Dialog Semiconductor has struck a $600m deal to hand assets and employees to Apple, drawing a line under months of uncertainty about the Anglo-German chipmaker’s future relationship with its biggest customer.

Apple will pay $300m in cash upfront to license power management technologies, buy assets including lab equipment and patents, and acquire 16 per cent of Dialog’s workforce — some 300 engineers — in a move that will give the smartphone maker control over one of its key components.

Jalal Bagherli, chief executive of Dialog, said the deal was a “significant step” in reducing the company’s reliance on Apple, which currently accounts for three-quarters of its revenues. The chipmaker has estimated that revenues from Apple will fall to as little as a third by 2022.

Mr Bagherli said the deal provided “clarity” that would “minimise disruption to our business and employees”.

Apple has also signed up to new contracts to buy chips from Dialog and will pay the chipmaker $300m for products that will be delivered over the next three years.

Shares in Dialog jumped 25 per cent in morning trading in Frankfurt on Thursday, after the deal was announced, and closed up 27 per cent.

Dialog’s components will continue to be used in Apple’s iPhones, iPads and Watches, as well as in as-yet unreleased products, for “many years to come”, Mr Bagherli said. He added that the company “expect[ed] to be winning another bunch of contracts from Apple soon”.

Dialog has supplied Apple’s power management chips for over a decade. But last year the chipmaker’s shares were hit by concerns that Apple would begin to develop its own chips as it looks to cut its reliance on suppliers. The company has lost more than half its market value over the past year.

Imagination Technologies faced a similar fate when Apple ended its supplier relationship with the UK chip designer last year. The business was sold to China-backed private equity firm Canyon Bridge last year after its share price collapsed.

Unlike most Android smartphone makers, which rely on the likes of Qualcomm for their core processors, Apple has developed extensive silicon expertise, giving it a powerful differentiator in the increasingly commoditised mobile market. Power management is becoming increasingly important as Apple moves into smaller and more personal products, from its AirPod wireless earphones to its forthcoming smart glasses.

Neil Shah, analyst at Counterpoint Research, said that Apple’s move to develop its own power management chips might have robbed Dialog of billions of dollars in revenues over the next few years.

“This is a common theme with Apple suppliers who are stretched fully to allocate supply to Apple and become overdependent on Apple and have no way to diversify,” he said.

The deal announced on Thursday allows Dialog to “salvage” some of its other business with Apple, rather than losing it as a customer entirely, he added.

“After seeing what has happened to Imagination . . . the companies would rather exit with some leverage and reward rather than nothing,” Mr Shah said. “So it is both a boon and bane to be an Apple supplier.”

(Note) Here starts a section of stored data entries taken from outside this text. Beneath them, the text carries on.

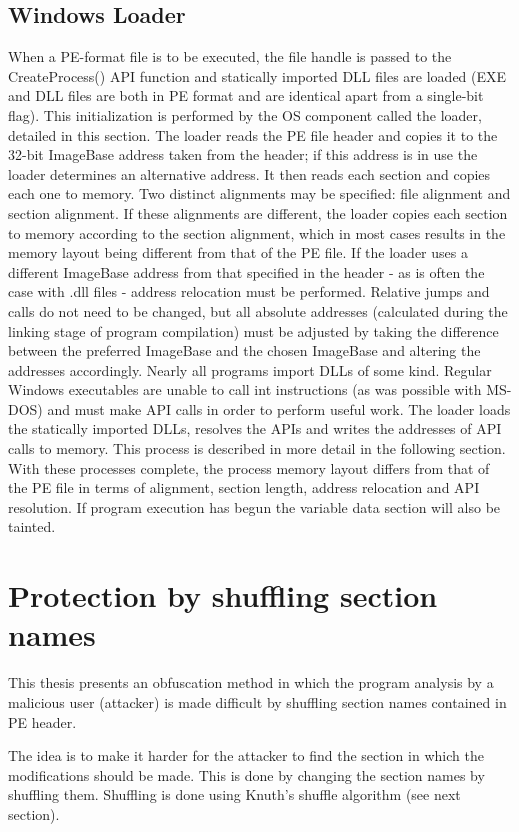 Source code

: \documentclass[a4paper,12pt]{article}
\begin{document}
\subsection{Windows Loader}
When a PE-format file is to be executed, the file handle is passed to the
CreateProcess() API function and statically imported DLL files are loaded
(EXE and DLL files are both in PE format and are identical apart from a
single-bit flag). This initialization is performed by the OS component called
the loader, detailed in this section. The loader reads the PE file header and
copies it to the 32-bit ImageBase address taken from the header; if this
address is in use the loader determines an alternative address. It then reads
each section and copies each one to memory. Two distinct alignments may be
specified: file alignment and section alignment. If these alignments are
different, the loader copies each section to memory according to the section
alignment, which in most cases results in the memory layout being different
from that of the PE file. If the loader uses a different ImageBase address
from that specified in the header - as is often the case with .dll files -
address relocation must be performed. Relative jumps and calls do not need to
be changed, but all absolute addresses (calculated during the linking stage
of program compilation) must be adjusted by taking the difference between
the preferred ImageBase and the chosen ImageBase and altering the addresses
accordingly. Nearly all programs import DLLs of some kind. Regular Windows
executables are unable to call int instructions (as was possible with
MS-DOS) and must make API calls in order to perform useful work. The loader
loads the statically imported DLLs, resolves the APIs and writes the
addresses of API calls to memory. This process is described in more detail
in the following section. With these processes complete, the process memory
layout differs from that of the PE file in terms of alignment, section
length, address relocation and API resolution. If program execution has begun
the variable data section will also be tainted.

\section{Protection by shuffling section names}
This thesis presents an obfuscation method in which the program analysis
by a malicious user (attacker) is made difficult by shuffling section names
contained in PE header.

The idea is to make it harder for the attacker to find the section in which
the modifications should be made. This is done by changing the section names
by shuffling them. Shuffling is done using Knuth's shuffle algorithm (see
next section).
\end{document}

Dialog has attempted to shift its focus to supplying chips to internet of things manufacturers, car companies and drum up demand from other customers. But the deal with Apple will see it hand over patents that have formed part of the company’s core business over the past decade.

Thursday’s deal is not the first time a smartphone maker has moved to acquire workers and technology from a supplier. In 2012, Samsung bought the mobile and location technology business of Cambridge-based CSR, acquiring more than 300 workers in the process.

Mr Bagherli said the Dialog employees who would join Apple were product development engineers, rather than its core intellectual property developers, who will remain at the chipmaker. Dialog’s licensing agreement with Apple will still allow it to create power-management technology for other smartphone makers, he added.

Apple will take on Dialog facilities in Livorno, Italy, Swindon in the UK and Nabern and Neuaubing in Germany.